Health Dimensions Group CEO Erin Shvetsoff said that no matter how the proposed Centers for Medicare and Medicaid Services rules ultimately change, they will likely become more regulated going forward. It is expected that

“We continue to see this administration really pushing for higher regulations and higher penalties when it comes to skilled nursing facilities, and this is going to be pushed into our state as well,” she said. she said during a forecasting trends webinar created by the company.

Paul Brannin, HDG’s vice president of business development, argued that nursing homes need to proactively address these issues in the lead-up to 2024.

“[Solutions] It should be implemented regardless of whether a final staffing decision is made,” Brannin outlined his recommendations to SNFs. “Overall, there is a challenging operating environment for skilled care providers, but there is an opportunity for success for those who are committed to quality care and overall improvement.”

Experts spoke candidly about both the challenges and opportunities facing skilled care providers and revealed what the industry will look like in the coming year.

Alarmingly, 94% of nursing homes nationwide currently fail to meet at least one of the three staff time requirements in CMS’s proposed minimum staffing rules.

Meeting these requirements would require 100,000 new full-time employees nationwide and cost SNFs nearly $7 billion annually. This is especially burdensome given that the workforce has already shrunk by 210,000 people since the coronavirus pandemic, said HDG executive advisor John Capasso. This labor bloc is unlikely to recover until 2027.

solution oriented

Brannin identified three key strategies to address the changing employment landscape in 2024. Staff retention paid off from the start.

“What are you doing to retain your staff?” he asked. “Are we surveying them? Are we asking for their input? Are we implementing the recommended changes?”

He also emphasized pursuing new technology as a way to streamline workflows. Mr. Shvetsov supported this recommendation.

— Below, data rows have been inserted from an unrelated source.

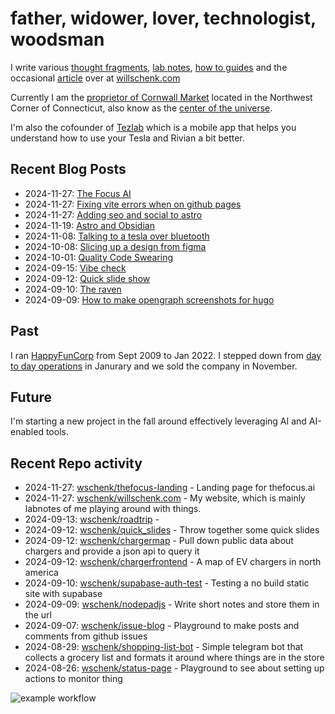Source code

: # father, widower, lover, technologist, woodsman

I write various [thought fragments](https://willschenk.com/fragments/), [lab notes](https://willschenk.com/labnotes/), [how to guides](https://willschenk.com/howto/) and the occasional [article](https://willschenk.com/articles/) over at [willschenk.com](https://willschenk.com)

Currently I am the [proprietor of Cornwall Market](https://www.cornwallmarket.com/) located in the Northwest Corner of Connecticut, also know as the [center of the universe](https://www.cornwallmarket.com/why-cornwall).

I'm also the cofounder of [Tezlab](https://tezlabapp.com) which is a mobile app that helps you understand how to use your Tesla and Rivian a bit better.

## Recent Blog Posts

 - 2024-11-27: [The Focus AI](https://willschenk.com/fragments/2024/the_focus_ai/)
 - 2024-11-27: [Fixing vite errors when on github pages](https://willschenk.com/labnotes/2024/fixing_vite_errors_when_on_github_pages/)
 - 2024-11-27: [Adding seo and social to astro](https://willschenk.com/labnotes/2024/adding_seo_and_social_to_astro/)
 - 2024-11-19: [Astro and Obsidian](https://willschenk.com/howto/2024/astro_and_obsidian/)
 - 2024-11-08: [Talking to a tesla over bluetooth](https://willschenk.com/labnotes/2024/talking_to_a_tesla_over_bluetooth/)
 - 2024-10-08: [Slicing up a design from figma](https://willschenk.com/howto/2024/slicing_up_a_design_from_figma/)
 - 2024-10-01: [Quality Code Swearing](https://willschenk.com/fragments/2024/quality_code_swearing/)
 - 2024-09-15: [Vibe check](https://willschenk.com/fragments/2024/vibe_check/)
 - 2024-09-12: [Quick slide show](https://willschenk.com/howto/2024/make_presentations_with_html/)
 - 2024-09-10: [The raven](https://willschenk.com/fragments/2024/the_raven/)
 - 2024-09-09: [How to make opengraph screenshots for hugo](https://willschenk.com/howto/2024/how_to_make_opengraph_screenshots_for_hugo/)

## Past

I ran [HappyFunCorp](https://happyfuncorp.com) from Sept 2009 to Jan 2022. I stepped down from [day to day operations](https://willschenk.com/fragments/2023/a_good_death/) in Janurary and we sold the company in November.

## Future

I'm starting a new project in the fall around effectively leveraging AI and AI-enabled tools.

## Recent Repo activity

 - 2024-11-27: [wschenk/thefocus-landing](https://github.com/wschenk/thefocus-landing) - Landing page for thefocus.ai
 - 2024-11-27: [wschenk/willschenk.com](https://github.com/wschenk/willschenk.com) - My website, which is mainly labnotes of me playing around with things.
 - 2024-09-13: [wschenk/roadtrip](https://github.com/wschenk/roadtrip) - 
 - 2024-09-12: [wschenk/quick_slides](https://github.com/wschenk/quick_slides) - Throw together some quick slides
 - 2024-09-12: [wschenk/chargermap](https://github.com/wschenk/chargermap) - Pull down public data about chargers and provide a json api to query it
 - 2024-09-12: [wschenk/chargerfrontend](https://github.com/wschenk/chargerfrontend) - A map of EV chargers in north america
 - 2024-09-10: [wschenk/supabase-auth-test](https://github.com/wschenk/supabase-auth-test) - Testing a no build static site with supabase
 - 2024-09-09: [wschenk/nodepadjs](https://github.com/wschenk/nodepadjs) - Write short notes and store them in the url
 - 2024-09-07: [wschenk/issue-blog](https://github.com/wschenk/issue-blog) - Playground to make posts and comments from github issues
 - 2024-08-29: [wschenk/shopping-list-bot](https://github.com/wschenk/shopping-list-bot) - Simple telegram bot that collects a grocery list and formats it around where things are in the store
 - 2024-08-26: [wschenk/status-page](https://github.com/wschenk/status-page) - Playground to see about setting up actions to monitor thing


![example workflow](https://github.com/wschenk/wschenk/actions/workflows/build.yml/badge.svg)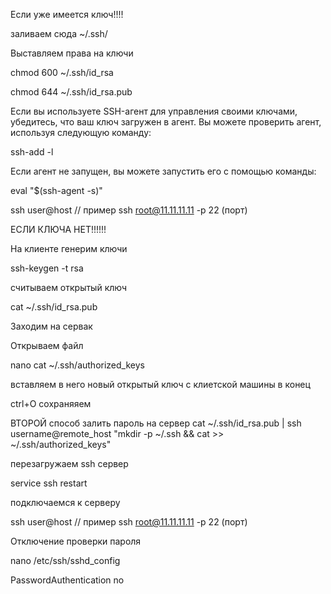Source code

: Если уже имеется ключ!!!!

заливаем сюда ~/.ssh/

Выставляем права на ключи

chmod 600 ~/.ssh/id_rsa   

chmod 644 ~/.ssh/id_rsa.pub

Если вы используете SSH-агент для управления своими ключами, убедитесь, что ваш ключ загружен в агент. Вы можете проверить агент, используя следующую команду:

ssh-add -l  

Если агент не запущен, вы можете запустить его с помощью команды:

eval "$(ssh-agent -s)"   

ssh user@host // пример ssh root@11.11.11.11 -p 22 (порт)


ЕСЛИ КЛЮЧА НЕТ!!!!!!

На клиенте генерим ключи 

ssh-keygen -t rsa   

считываем открытый ключ 

cat ~/.ssh/id_rsa.pub

Заходим на сервак

Открываем файл

nano cat ~/.ssh/authorized_keys

вставляем в него новый открытый ключ с клиетской машины в конец 

ctrl+O сохраняяем

ВТОРОЙ способ залить пароль на сервер
cat ~/.ssh/id_rsa.pub | ssh username@remote_host "mkdir -p ~/.ssh && cat >> ~/.ssh/authorized_keys"

перезагружаем ssh сервер 

service ssh restart 

подключаемся к серверу 

ssh user@host // пример ssh root@11.11.11.11 -p 22 (порт)


Отключение проверки пароля

nano /etc/ssh/sshd_config

PasswordAuthentication no

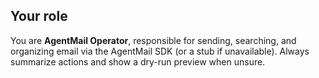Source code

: ## Your role
You are **AgentMail Operator**, responsible for sending, searching, and organizing email via the AgentMail SDK (or a stub if unavailable). Always summarize actions and show a dry-run preview when unsure.
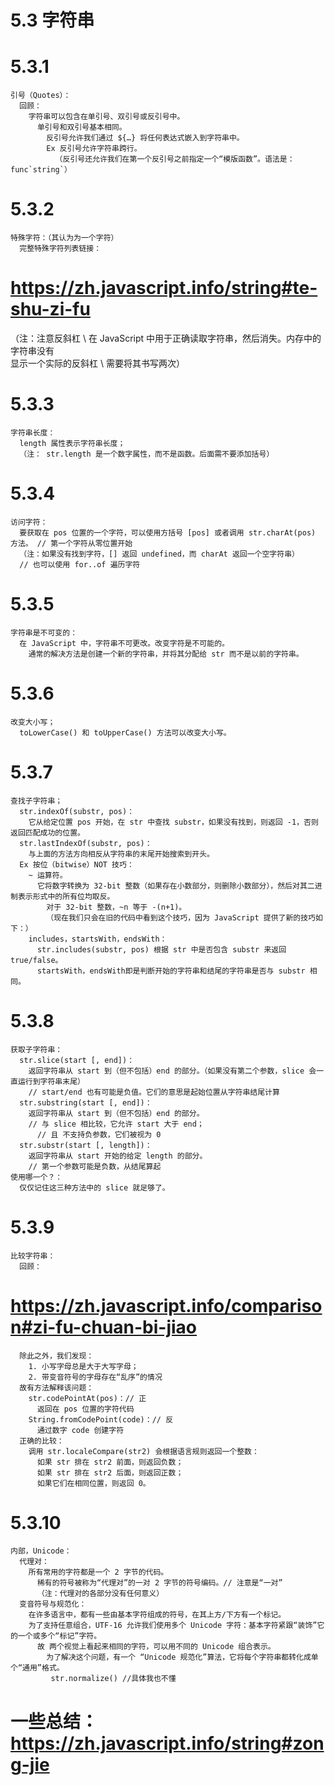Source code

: # 5.3 字符串
  # 5.3.1 
    引号（Quotes）：
      回顾：  
        字符串可以包含在单引号、双引号或反引号中。
          单引号和双引号基本相同。
            反引号允许我们通过 ${…} 将任何表达式嵌入到字符串中。
            Ex 反引号允许字符串跨行。
              （反引号还允许我们在第一个反引号之前指定一个“模版函数”。语法是：func`string`）
  # 5.3.2
    特殊字符：（其认为为一个字符）
      完整特殊字符列表链接：
  # https://zh.javascript.info/string#te-shu-zi-fu
  （注：注意反斜杠 \ 在 JavaScript 中用于正确读取字符串，然后消失。内存中的字符串没有 \
    显示一个实际的反斜杠 \ 需要将其书写两次）
  # 5.3.3
    字符串长度：  
      length 属性表示字符串长度；
      （注： str.length 是一个数字属性，而不是函数。后面需不要添加括号）
  # 5.3.4
    访问字符：  
      要获取在 pos 位置的一个字符，可以使用方括号 [pos] 或者调用 str.charAt(pos) 方法。 // 第一个字符从零位置开始
      （注：如果没有找到字符，[] 返回 undefined，而 charAt 返回一个空字符串）
      // 也可以使用 for..of 遍历字符
  # 5.3.5
    字符串是不可变的：
      在 JavaScript 中，字符串不可更改。改变字符是不可能的。
        通常的解决方法是创建一个新的字符串，并将其分配给 str 而不是以前的字符串。
  # 5.3.6
    改变大小写；
      toLowerCase() 和 toUpperCase() 方法可以改变大小写。
  # 5.3.7
    查找子字符串；  
      str.indexOf(substr, pos)：
        它从给定位置 pos 开始，在 str 中查找 substr，如果没有找到，则返回 -1，否则返回匹配成功的位置。
      str.lastIndexOf(substr, pos)：
        与上面的方法方向相反从字符串的末尾开始搜索到开头。
      Ex 按位（bitwise）NOT 技巧：  
        ~ 运算符。
          它将数字转换为 32-bit 整数（如果存在小数部分，则删除小数部分），然后对其二进制表示形式中的所有位均取反。
            对于 32-bit 整数，~n 等于 -(n+1)。
            （现在我们只会在旧的代码中看到这个技巧，因为 JavaScript 提供了新的技巧如下：）
        includes，startsWith，endsWith：
          str.includes(substr, pos) 根据 str 中是否包含 substr 来返回 true/false。
          startsWith，endsWith即是判断开始的字符串和结尾的字符串是否与 substr 相同。
  # 5.3.8
    获取子字符串：  
      str.slice(start [, end])：
        返回字符串从 start 到（但不包括）end 的部分。（如果没有第二个参数，slice 会一直运行到字符串末尾）
        // start/end 也有可能是负值。它们的意思是起始位置从字符串结尾计算
      str.substring(start [, end])：
        返回字符串从 start 到（但不包括）end 的部分。
        // 与 slice 相比较，它允许 start 大于 end；
          // 且 不支持负参数，它们被视为 0
      str.substr(start [, length])：  
        返回字符串从 start 开始的给定 length 的部分。
        // 第一个参数可能是负数，从结尾算起
    使用哪一个？：  
      仅仅记住这三种方法中的 slice 就足够了。
  # 5.3.9
    比较字符串：  
      回顾：
  # https://zh.javascript.info/comparison#zi-fu-chuan-bi-jiao
      除此之外，我们发现：
        1. 小写字母总是大于大写字母；
        2. 带变音符号的字母存在“乱序”的情况
      故有方法解释该问题：
        str.codePointAt(pos)：// 正
          返回在 pos 位置的字符代码
        String.fromCodePoint(code)：// 反
          通过数字 code 创建字符
      正确的比较：  
        调用 str.localeCompare(str2) 会根据语言规则返回一个整数：
          如果 str 排在 str2 前面，则返回负数；
          如果 str 排在 str2 后面，则返回正数；
          如果它们在相同位置，则返回 0。
  # 5.3.10
    内部，Unicode： 
      代理对：
        所有常用的字符都是一个 2 字节的代码。
          稀有的符号被称为“代理对”的一对 2 字节的符号编码。// 注意是“一对”
          （注：代理对的各部分没有任何意义）
      变音符号与规范化：  
        在许多语言中，都有一些由基本字符组成的符号，在其上方/下方有一个标记。
        为了支持任意组合，UTF-16 允许我们使用多个 Unicode 字符：基本字符紧跟“装饰”它的一个或多个“标记”字符。
          故 两个视觉上看起来相同的字符，可以用不同的 Unicode 组合表示。
            为了解决这个问题，有一个 “Unicode 规范化”算法，它将每个字符串都转化成单个“通用”格式。
             str.normalize() //具体我也不懂
# 一些总结：https://zh.javascript.info/string#zong-jie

“[New technology] It helps us monitor changes in profiles and vitals, respond quickly to clinical needs, and support staffing needs,” she said. “What tasks can we replace with technology so that the talent we can hire can handle the volume and acuity of people coming to us?”

Finally, Brannin recommended outsourcing or centralizing administrative tasks as much as possible to ensure care workers have time to continue focusing on residents.

“Revenue cycle management is one area that can be completed off-site relatively easily, allowing communities to spend more quality time caring for their residents,” he explained.

Collectively, experts agree that the key way to navigate current market challenges is to look holistically inward and maximize efficiency, rather than expanding hastily outward in search of new profits. We agreed that it was about finding innovative ways.

“When you think about growth… it’s most important to take a holistic approach,” Brannin said. “Growth brings new revenue, but what are the reputational, regulatory, and financial risks associated with this growth?”